> Your assignment: Going down the listing below, print exactly each line from the one with "### Prerequisites" up to and including the one with "2. **Navigate to", and skip the rest.

> Data excerpts:
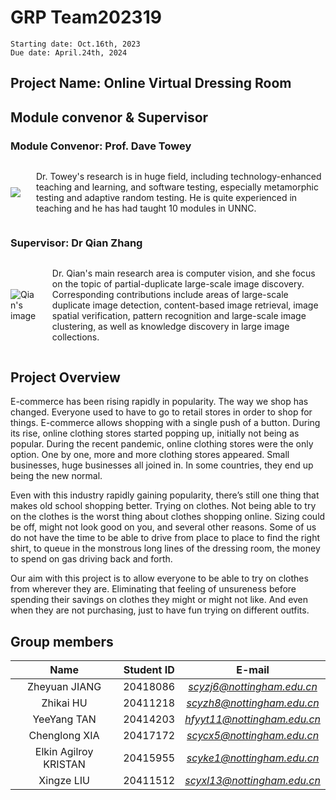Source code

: # GRP Team202319

``` text
Starting date: Oct.16th, 2023
Due date: April.24th, 2024
```

## Project Name: Online Virtual Dressing Room

## Module convenor & Supervisor

### Module Convenor: Prof. Dave Towey

<div style="display: flex; align-items: center;">
<img src="https://research.nottingham.edu.cn/files-asset/22848179/dave-towey.xe814a761.png/" style = "margin-right: 25px;">
    <p>Dr. Towey's research is in huge field, including technology-enhanced teaching and learning, and software testing, especially metamorphic testing and adaptive random testing. He is quite experienced in teaching and he has had taught 10 modules in UNNC.
    </p>
</div>

### Supervisor: Dr Qian Zhang

<div style="display: flex; align-items: center;">
  <img src="https://research.nottingham.edu.cn/files-asset/22849587/qian-zhang.xec79d785.jpg?w=320&f=webp" alt="Qian's image" style=" margin-right: 25px;">
  <p>Dr. Qian's main research area is computer vision, and she focus on the topic of partial-duplicate large-scale image discovery. Corresponding contributions include areas of large-scale duplicate image detection, content-based image retrieval, image spatial verification, pattern recognition and large-scale image clustering, as well as knowledge discovery in large image collections.</p>
</div>

## Project Overview

E-commerce has been rising rapidly in popularity. The way we shop has changed. Everyone used to have to go to retail stores in order to shop for things. E-commerce allows shopping with a single push of a button. During its rise, online clothing stores started popping up, initially not being as popular. During the recent pandemic, online clothing stores were the only option. One by one, more and more clothing stores appeared. Small businesses, huge businesses all joined in. In some countries, they end up being the new normal.

Even with this industry rapidly gaining popularity, there’s still one thing that makes old school shopping better. Trying on clothes. Not being able to try on the clothes is the worst thing about clothes shopping online. Sizing could be off, might not look good on you, and several other reasons. Some of us do not have the time to be able to drive from place to place to find the right shirt, to queue in the monstrous long lines of the dressing room, the money to spend on gas driving back and forth.

Our aim with this project is to allow everyone to be able to try on clothes from wherever they are. Eliminating that feeling of unsureness before spending their savings on clothes they might or might not like. And even when they are not purchasing, just to have fun trying on different outfits.

## Group members

|Name|Student ID|E-mail|
|:---:|:---:|:---:|
|Zheyuan JIANG|20418086|*scyzj6@nottingham.edu.cn*|
|Zhikai HU|20411218|*scyzh8@nottingham.edu.cn*|
|YeeYang TAN|20414203|*hfyyt11@nottingham.edu.cn*|
|Chenglong XIA|20417172|*scycx5@nottingham.edu.cn*|
|Elkin Agilroy KRISTAN|20415955|*scyke1@nottingham.edu.cn*|
|Xingze LIU|20411512|*scyxl13@nottingham.edu.cn*|
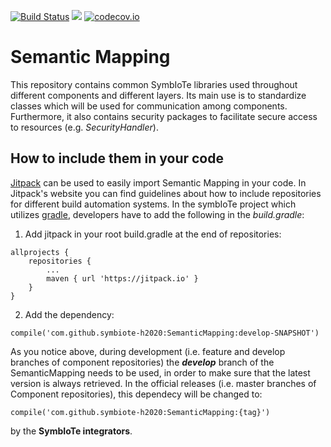 [![Build Status](https://api.travis-ci.org/symbiote-h2020/SemanticMapping.svg?branch=staging)](https://api.travis-ci.org/symbiote-h2020/SemanticMapping)
[![](https://jitpack.io/v/symbiote-h2020/SemanticMapping.svg)](https://jitpack.io/#symbiote-h2020/SemanticMapping)
[![codecov.io](https://codecov.io/github/symbiote-h2020/SemanticMapping/branch/staging/graph/badge.svg)](https://codecov.io/github/symbiote-h2020/SemanticMapping)
# Semantic Mapping
This repository contains common SymbIoTe libraries used throughout different components and different layers. Its main use is to standardize classes which will be used for communication among components. Furthermore, it also contains security packages to facilitate secure access to resources (e.g. *SecurityHandler*).
## How to include them in your code
[Jitpack](https://jitpack.io/) can be used to easily import Semantic Mapping in your code. In Jitpack's website you can find guidelines about how to include repositories for different build automation systems. In the symbIoTe project which utilizes [gradle](https://gradle.org/), developers have to add the following in the *build.gradle*:

1. Add jitpack in your root build.gradle at the end of repositories:
```
allprojects {
	repositories {
		...
		maven { url 'https://jitpack.io' }
	}
}
```
2. Add the dependency:
```
compile('com.github.symbiote-h2020:SemanticMapping:develop-SNAPSHOT')
```
As you notice above, during development (i.e. feature and develop branches of component repositories) the ***develop*** branch of the SemanticMapping needs to be used, in order to make sure that the latest version is always retrieved. In the official releases (i.e. master branches of Component repositories), this dependecy will be changed to:

```
compile('com.github.symbiote-h2020:SemanticMapping:{tag}')
```
by the **SymbIoTe integrators**.
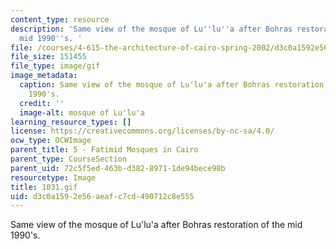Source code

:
 ```yaml
---
content_type: resource
description: 'Same view of the mosque of Lu''lu''a after Bohras restoration of the
  mid 1990''s. '
file: /courses/4-615-the-architecture-of-cairo-spring-2002/d3c0a1592e56aeafc7cd490712c8e555_1031.gif
file_size: 151455
file_type: image/gif
image_metadata:
  caption: Same view of the mosque of Lu'lu'a after Bohras restoration of the mid
    1990's.
  credit: ''
  image-alt: mosque of Lu'lu'a
learning_resource_types: []
license: https://creativecommons.org/licenses/by-nc-sa/4.0/
ocw_type: OCWImage
parent_title: 5 - Fatimid Mosques in Cairo
parent_type: CourseSection
parent_uid: 72c5f5ed-463b-d382-8971-1de94bece98b
resourcetype: Image
title: 1031.gif
uid: d3c0a159-2e56-aeaf-c7cd-490712c8e555
---
```

Same view of the mosque of Lu'lu'a after Bohras restoration of the mid 1990's. 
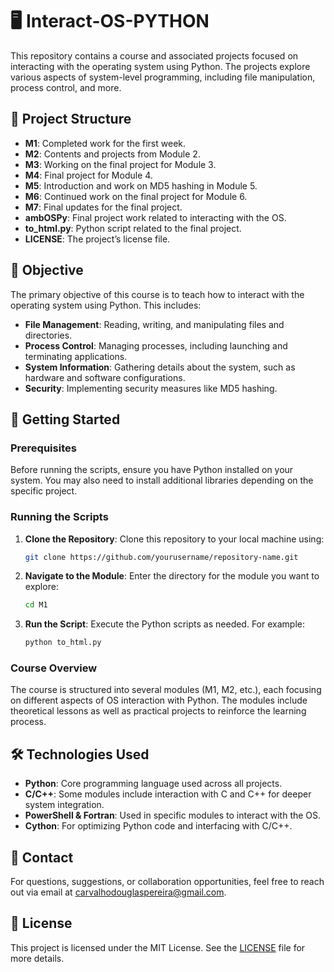 # 🖥️ Interact-OS-PYTHON

This repository contains a course and associated projects focused on interacting with the operating system using Python. The projects explore various aspects of system-level programming, including file manipulation, process control, and more.

## 📂 Project Structure

- **M1**: Completed work for the first week.
- **M2**: Contents and projects from Module 2.
- **M3**: Working on the final project for Module 3.
- **M4**: Final project for Module 4.
- **M5**: Introduction and work on MD5 hashing in Module 5.
- **M6**: Continued work on the final project for Module 6.
- **M7**: Final updates for the final project.
- **ambOSPy**: Final project work related to interacting with the OS.
- **to_html.py**: Python script related to the final project.
- **LICENSE**: The project’s license file.

## 🎯 Objective

The primary objective of this course is to teach how to interact with the operating system using Python. This includes:

- **File Management**: Reading, writing, and manipulating files and directories.
- **Process Control**: Managing processes, including launching and terminating applications.
- **System Information**: Gathering details about the system, such as hardware and software configurations.
- **Security**: Implementing security measures like MD5 hashing.

## 🚀 Getting Started

### Prerequisites

Before running the scripts, ensure you have Python installed on your system. You may also need to install additional libraries depending on the specific project.

### Running the Scripts

1. **Clone the Repository**: Clone this repository to your local machine using:
   ```bash
   git clone https://github.com/yourusername/repository-name.git
   ```
2. **Navigate to the Module**: Enter the directory for the module you want to explore:
   ```bash
   cd M1
   ```
3. **Run the Script**: Execute the Python scripts as needed. For example:
   ```bash
   python to_html.py
   ```

### Course Overview

The course is structured into several modules (M1, M2, etc.), each focusing on different aspects of OS interaction with Python. The modules include theoretical lessons as well as practical projects to reinforce the learning process.

## 🛠 Technologies Used

- **Python**: Core programming language used across all projects.
- **C/C++**: Some modules include interaction with C and C++ for deeper system integration.
- **PowerShell & Fortran**: Used in specific modules to interact with the OS.
- **Cython**: For optimizing Python code and interfacing with C/C++.

## 📧 Contact

For questions, suggestions, or collaboration opportunities, feel free to reach out via email at [carvalhodouglaspereira@gmail.com](mailto:carvalhodouglaspereira@gmail.com).

## 📜 License

This project is licensed under the MIT License. See the [LICENSE](LICENSE) file for more details.
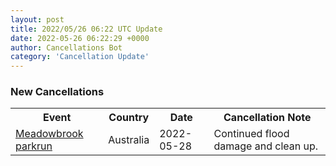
```yaml
---
layout: post
title: 2022/05/26 06:22 UTC Update
date: 2022-05-26 06:22:29 +0000
author: Cancellations Bot
category: 'Cancellation Update'
---
```


<h3>New Cancellations</h3>
<div class='hscrollable'>
<table style='width: 100%'>
    <tr>
        <th>Event</th>
        <th>Country</th>
        <th>Date</th>
        <th>Cancellation Note</th>
    </tr>
    <tr>
        <td><a href="https://www.parkrun.com.au/meadowbrook">Meadowbrook parkrun</a></td>
        <td>Australia</td>
        <td>2022-05-28</td>
        <td>Continued flood damage and clean up.</td>
    </tr>
</table>
</div>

> Answer section:
### Prerequisites

Before running the scripts, ensure you have Python installed on your system. You may also need to install additional libraries depending on the specific project.

### Running the Scripts

1. **Clone the Repository**: Clone this repository to your local machine using:
   ```bash
   git clone https://github.com/yourusername/repository-name.git
   ```
2. **Navigate to the Module**: Enter the directory for the module you want to explore:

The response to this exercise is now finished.